Source records section start
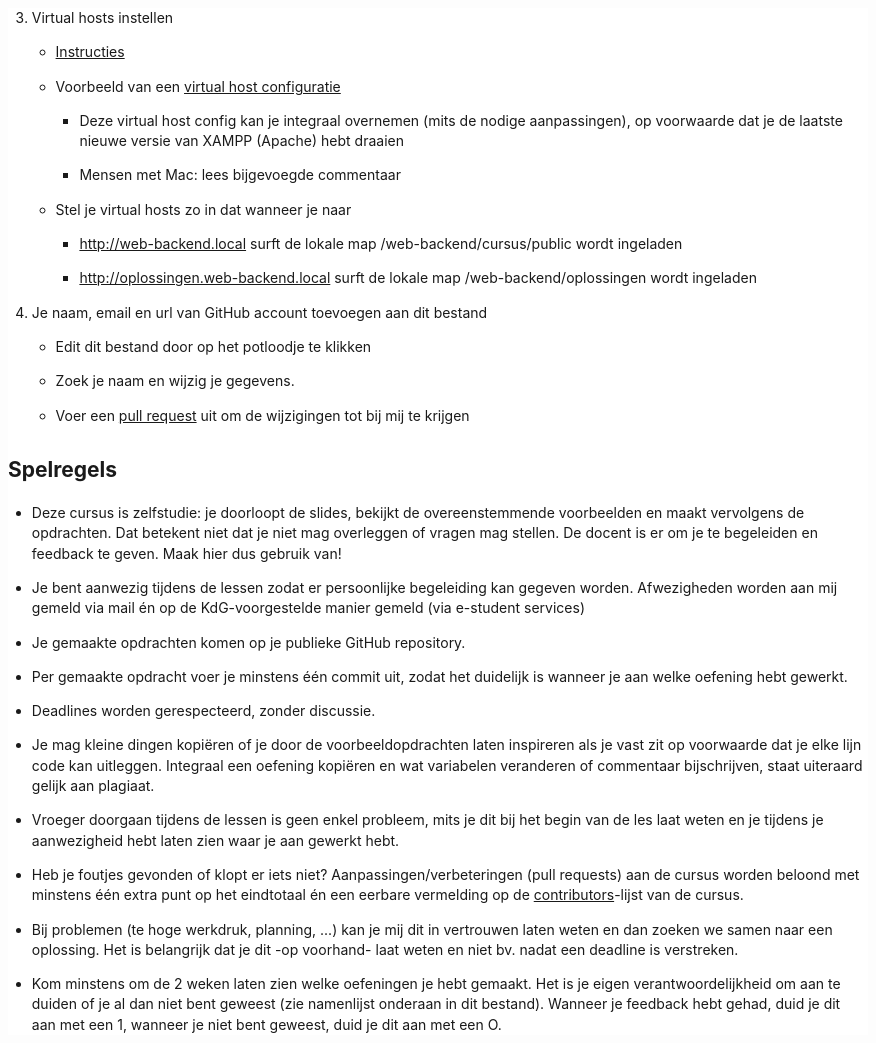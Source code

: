 3. Virtual hosts instellen

	- [Instructies](https://github.com/pascalculator/web-backend/raw/master/public/cursus/virtual-server-setup.pdf)

	- Voorbeeld van een [virtual host configuratie](https://raw.githubusercontent.com/pascalculator/web-backend/master/public/cursus/vhost-voorbeeld.txt)

		- Deze virtual host config kan je integraal overnemen (mits de nodige aanpassingen), op voorwaarde dat je de laatste nieuwe versie van XAMPP (Apache) hebt draaien

		- Mensen met Mac: lees bijgevoegde commentaar

	- Stel je virtual hosts zo in dat wanneer je naar 

		- http://web-backend.local surft de lokale map /web-backend/cursus/public wordt ingeladen

		- http://oplossingen.web-backend.local surft de lokale map /web-backend/oplossingen wordt ingeladen

4. Je naam, email en url van GitHub account toevoegen aan dit bestand

	- Edit dit bestand door op het potloodje te klikken

	- Zoek je naam en wijzig je gegevens.

	- Voer een [pull request](https://help.github.com/articles/using-pull-requests/) uit om de wijzigingen tot bij mij te krijgen
	
## Spelregels

- Deze cursus is zelfstudie: je doorloopt de slides, bekijkt de overeenstemmende voorbeelden en maakt vervolgens de opdrachten. Dat betekent niet dat je niet mag overleggen of vragen mag stellen. De docent is er om je te begeleiden en feedback te geven. Maak hier dus gebruik van!

- Je bent aanwezig tijdens de lessen zodat er persoonlijke begeleiding kan gegeven worden. Afwezigheden worden aan mij gemeld via mail én op de KdG-voorgestelde manier gemeld (via e-student services)

- Je gemaakte opdrachten komen op je publieke GitHub repository.

- Per gemaakte opdracht voer je minstens één commit uit, zodat het duidelijk is wanneer je aan welke oefening hebt gewerkt. 

- Deadlines worden gerespecteerd, zonder discussie.

- Je mag kleine dingen kopiëren of je door de voorbeeldopdrachten laten inspireren als je vast zit op voorwaarde dat je elke lijn code kan uitleggen. Integraal een oefening kopiëren en wat variabelen veranderen of commentaar bijschrijven, staat uiteraard gelijk aan plagiaat.

- Vroeger doorgaan tijdens de lessen is geen enkel probleem, mits je dit bij het begin van de les laat weten en je tijdens je aanwezigheid hebt laten zien waar je aan gewerkt hebt.

- Heb je foutjes gevonden of klopt er iets niet? Aanpassingen/verbeteringen (pull requests) aan de cursus worden beloond met minstens één extra punt op het eindtotaal én een eerbare vermelding op de [contributors](https://github.com/pascalculator/web-backend#contributors)-lijst van de cursus.

- Bij problemen (te hoge werkdruk, planning, ...) kan je mij dit in vertrouwen laten weten en dan zoeken we samen naar een oplossing. Het is belangrijk dat je dit -op voorhand- laat weten en niet bv. nadat een deadline is verstreken.

- Kom minstens om de 2 weken laten zien welke oefeningen je hebt gemaakt. Het is je eigen verantwoordelijkheid om aan te duiden of je al dan niet bent geweest (zie namenlijst onderaan in dit bestand). Wanneer je feedback hebt gehad, duid je dit aan met een 1, wanneer je niet bent geweest, duid je dit aan met een O.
Source records section end
» **About this task**: Only the number of lines above that contain "naam" should be given as the answer.

» **Expected answer**: 2